> [WORK REQUIRED] Repeat the entries exactly but omit the pictures.

> [RECORDS SUPPLIED]

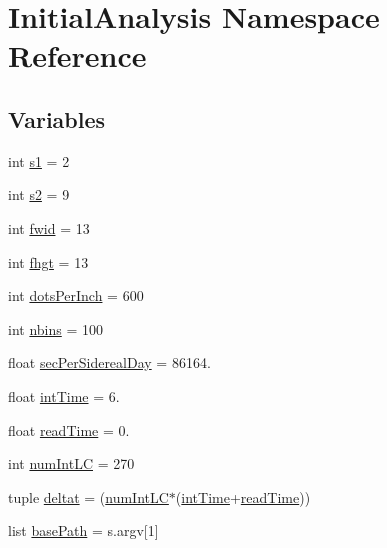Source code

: \hypertarget{namespace_initial_analysis}{\section{Initial\-Analysis Namespace Reference}
\label{namespace_initial_analysis}
}
\subsection*{Variables}
\begin{DoxyCompactItemize}
\item 
int \hyperlink{namespace_initial_analysis_a0724f8dbb19686d2c6d61dfa779df462}{s1} = 2
\item 
int \hyperlink{namespace_initial_analysis_a301d3f25d37a34b53b450ac9f7e20b74}{s2} = 9
\item 
int \hyperlink{namespace_initial_analysis_a3a4fd2196075d26dad36635ab7818084}{fwid} = 13
\item 
int \hyperlink{namespace_initial_analysis_a099c7053bbc362ba58a221726ce88895}{fhgt} = 13
\item 
int \hyperlink{namespace_initial_analysis_a8bfab69b06ade384b5c902e061dc311d}{dots\-Per\-Inch} = 600
\item 
int \hyperlink{namespace_initial_analysis_aff22a766f69daf1da0bf11d8b767dd69}{nbins} = 100
\item 
float \hyperlink{namespace_initial_analysis_a941e2c2dea67574aa0bb60b880233ba3}{sec\-Per\-Sidereal\-Day} = 86164.
\item 
float \hyperlink{namespace_initial_analysis_a048ea28b3d1c9ecf031afaa3e87d0a47}{int\-Time} = 6.
\item 
float \hyperlink{namespace_initial_analysis_a03a376434b7fa787e1ba016b5534e816}{read\-Time} = 0.
\item 
int \hyperlink{namespace_initial_analysis_ad5c01ec92c7e25854daeb2288e12e71a}{num\-Int\-L\-C} = 270
\item 
tuple \hyperlink{namespace_initial_analysis_a8c65b78c4fc5b3f333cebee5997e6fce}{deltat} = (\hyperlink{namespace_initial_analysis_ad5c01ec92c7e25854daeb2288e12e71a}{num\-Int\-L\-C}$\ast$(\hyperlink{namespace_initial_analysis_a048ea28b3d1c9ecf031afaa3e87d0a47}{int\-Time}+\hyperlink{namespace_initial_analysis_a03a376434b7fa787e1ba016b5534e816}{read\-Time}))
\item 
list \hyperlink{namespace_initial_analysis_a462d97ae58744d7f39a0a11f5a4f7642}{base\-Path} = s.\-argv\mbox{[}1\mbox{]}
\item 

\end{DoxyCompactItemize}
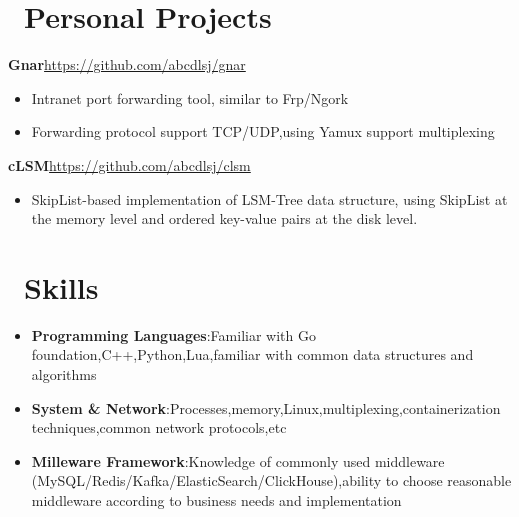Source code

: \documentclass{resume}
\newcommand{\en}[1]{#1}
\newcommand{\zh}[1]{}
\begin{document}
\section{\faGithubAlt\ \en{Personal Projects}\zh{Personal}}
{\textbf{\en{Gnar}\zh{Gnar}}}\hfill{\url{https://github.com/abcdlsj/gnar}}
\begin{itemize}[parsep=0.6ex]
      \item \en{Intranet port forwarding tool, similar to Frp/Ngork}
            \zh{内网端口转发工具,类似于 Frp/Ngork}
      \item \en{Forwarding protocol support TCP/UDP,using Yamux support multiplexing}
            \zh{转发协议支持 TCP/UDP,使用 Yamux 支持多路复用}
\end{itemize}

{\textbf{\en{cLSM}\zh{cLSM}}}\hfill{\url{https://github.com/abcdlsj/clsm}}
\begin{itemize}[parsep=0.6ex]
      \item \en{SkipList-based implementation of LSM-Tree data structure, using SkipList at the memory level and ordered key-value pairs at the disk level.}
            \zh{基于 SkipList 的 LSM-Tree 数据结构实现}
\end{itemize}

\section{\faCogs\ \en{Skills}\zh{技能}}
\begin{itemize}[parsep=0.6ex]
      \item \en{\textbf{Programming Languages}:Familiar with Go foundation,C++,Python,Lua,familiar with common data structures and algorithms}
            \zh{\textbf{编程语言}:熟悉 Go,了解 C++、Python、Lua,熟悉常用数据结构与算法}
      \item \en{\textbf{System \& Network}:Processes,memory,Linux,multiplexing,containerization techniques,common network protocols,etc}
            \zh{\textbf{系统 \& 网络}:进程、内存、Linux、多路复用、容器化技术、常见网络协议等}
      \item \en{\textbf{Milleware Framework}:Knowledge of commonly used middleware (MySQL/Redis/Kafka/ElasticSearch/ClickHouse),ability to choose reasonable middleware according to business needs and implementation}
            \zh{\textbf{中间件}:了解常用中间件及组件(MySQL/Redis/Kafka/ElasticSearch/ClickHouse),能根据业务需求选择合理的中间件并接入}
\end{itemize}
\end{document}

> [ANSWER BOX]
Source code

: \hypertarget{namespace_initial_analysis}{\section{Initial\-Analysis Namespace Reference}
\label{namespace_initial_analysis}
}
\subsection*{Variables}
\begin{DoxyCompactItemize}
\item 
int \hyperlink{namespace_initial_analysis_a0724f8dbb19686d2c6d61dfa779df462}{s1} = 2
\item 
int \hyperlink{namespace_initial_analysis_a301d3f25d37a34b53b450ac9f7e20b74}{s2} = 9
\item 
int \hyperlink{namespace_initial_analysis_a3a4fd2196075d26dad36635ab7818084}{fwid} = 13
\item 
int \hyperlink{namespace_initial_analysis_a099c7053bbc362ba58a221726ce88895}{fhgt} = 13
\item 
int \hyperlink{namespace_initial_analysis_a8bfab69b06ade384b5c902e061dc311d}{dots\-Per\-Inch} = 600
\item 
int \hyperlink{namespace_initial_analysis_aff22a766f69daf1da0bf11d8b767dd69}{nbins} = 100
\item 
float \hyperlink{namespace_initial_analysis_a941e2c2dea67574aa0bb60b880233ba3}{sec\-Per\-Sidereal\-Day} = 86164.
\item 
float \hyperlink{namespace_initial_analysis_a048ea28b3d1c9ecf031afaa3e87d0a47}{int\-Time} = 6.
\item 
float \hyperlink{namespace_initial_analysis_a03a376434b7fa787e1ba016b5534e816}{read\-Time} = 0.
\item 
int \hyperlink{namespace_initial_analysis_ad5c01ec92c7e25854daeb2288e12e71a}{num\-Int\-L\-C} = 270
\item 
tuple \hyperlink{namespace_initial_analysis_a8c65b78c4fc5b3f333cebee5997e6fce}{deltat} = (\hyperlink{namespace_initial_analysis_ad5c01ec92c7e25854daeb2288e12e71a}{num\-Int\-L\-C}$\ast$(\hyperlink{namespace_initial_analysis_a048ea28b3d1c9ecf031afaa3e87d0a47}{int\-Time}+\hyperlink{namespace_initial_analysis_a03a376434b7fa787e1ba016b5534e816}{read\-Time}))
\item 
list \hyperlink{namespace_initial_analysis_a462d97ae58744d7f39a0a11f5a4f7642}{base\-Path} = s.\-argv\mbox{[}1\mbox{]}
\item 

\end{DoxyCompactItemize}
Source code

: \documentclass{resume}
\newcommand{\en}[1]{#1}
\newcommand{\zh}[1]{}
\begin{document}
\section{\faGithubAlt\ \en{Personal Projects}\zh{Personal}}
{\textbf{\en{Gnar}\zh{Gnar}}}\hfill{\url{https://github.com/abcdlsj/gnar}}
\begin{itemize}[parsep=0.6ex]
      \item \en{Intranet port forwarding tool, similar to Frp/Ngork}
            \zh{内网端口转发工具,类似于 Frp/Ngork}
      \item \en{Forwarding protocol support TCP/UDP,using Yamux support multiplexing}
            \zh{转发协议支持 TCP/UDP,使用 Yamux 支持多路复用}
\end{itemize}

{\textbf{\en{cLSM}\zh{cLSM}}}\hfill{\url{https://github.com/abcdlsj/clsm}}
\begin{itemize}[parsep=0.6ex]
      \item \en{SkipList-based implementation of LSM-Tree data structure, using SkipList at the memory level and ordered key-value pairs at the disk level.}
            \zh{基于 SkipList 的 LSM-Tree 数据结构实现}
\end{itemize}

\section{\faCogs\ \en{Skills}\zh{技能}}
\begin{itemize}[parsep=0.6ex]
      \item \en{\textbf{Programming Languages}:Familiar with Go foundation,C++,Python,Lua,familiar with common data structures and algorithms}
            \zh{\textbf{编程语言}:熟悉 Go,了解 C++、Python、Lua,熟悉常用数据结构与算法}
      \item \en{\textbf{System \& Network}:Processes,memory,Linux,multiplexing,containerization techniques,common network protocols,etc}
            \zh{\textbf{系统 \& 网络}:进程、内存、Linux、多路复用、容器化技术、常见网络协议等}
      \item \en{\textbf{Milleware Framework}:Knowledge of commonly used middleware (MySQL/Redis/Kafka/ElasticSearch/ClickHouse),ability to choose reasonable middleware according to business needs and implementation}
            \zh{\textbf{中间件}:了解常用中间件及组件(MySQL/Redis/Kafka/ElasticSearch/ClickHouse),能根据业务需求选择合理的中间件并接入}
\end{itemize}
\end{document}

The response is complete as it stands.